• Required work: Your response must be the entire set of entries, reproduced word for word.

======== Data excerpts

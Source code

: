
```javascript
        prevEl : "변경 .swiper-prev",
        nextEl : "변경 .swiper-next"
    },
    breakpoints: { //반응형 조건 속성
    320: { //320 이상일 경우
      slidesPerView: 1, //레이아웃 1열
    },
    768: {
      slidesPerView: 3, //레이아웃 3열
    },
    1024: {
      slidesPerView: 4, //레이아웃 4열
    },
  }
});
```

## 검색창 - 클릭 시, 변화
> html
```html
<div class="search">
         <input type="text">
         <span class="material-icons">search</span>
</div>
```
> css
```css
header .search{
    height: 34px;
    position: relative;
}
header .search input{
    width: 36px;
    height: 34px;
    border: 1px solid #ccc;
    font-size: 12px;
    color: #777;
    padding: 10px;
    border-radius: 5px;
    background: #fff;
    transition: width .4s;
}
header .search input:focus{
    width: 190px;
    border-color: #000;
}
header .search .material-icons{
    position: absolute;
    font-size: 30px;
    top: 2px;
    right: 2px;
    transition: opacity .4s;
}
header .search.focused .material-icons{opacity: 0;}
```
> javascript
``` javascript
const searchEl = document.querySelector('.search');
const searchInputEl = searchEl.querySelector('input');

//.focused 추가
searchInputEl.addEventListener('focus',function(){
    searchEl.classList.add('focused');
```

================

• Response to the exercise:
Source code

:
```javascript
        prevEl : "변경 .swiper-prev",
        nextEl : "변경 .swiper-next"
    },
    breakpoints: { //반응형 조건 속성
    320: { //320 이상일 경우
      slidesPerView: 1, //레이아웃 1열
    },
    768: {
      slidesPerView: 3, //레이아웃 3열
    },
    1024: {
      slidesPerView: 4, //레이아웃 4열
    },
  }
});
```

## 검색창 - 클릭 시, 변화
> html
```html
<div class="search">
         <input type="text">
         <span class="material-icons">search</span>
</div>
```
> css
```css
header .search{
    height: 34px;
    position: relative;
}
header .search input{
    width: 36px;
    height: 34px;
    border: 1px solid #ccc;
    font-size: 12px;
    color: #777;
    padding: 10px;
    border-radius: 5px;
    background: #fff;
    transition: width .4s;
}
header .search input:focus{
    width: 190px;
    border-color: #000;
}
header .search .material-icons{
    position: absolute;
    font-size: 30px;
    top: 2px;
    right: 2px;
    transition: opacity .4s;
}
header .search.focused .material-icons{opacity: 0;}
```
> javascript
``` javascript
const searchEl = document.querySelector('.search');
const searchInputEl = searchEl.querySelector('input');

//.focused 추가
searchInputEl.addEventListener('focus',function(){
    searchEl.classList.add('focused');
```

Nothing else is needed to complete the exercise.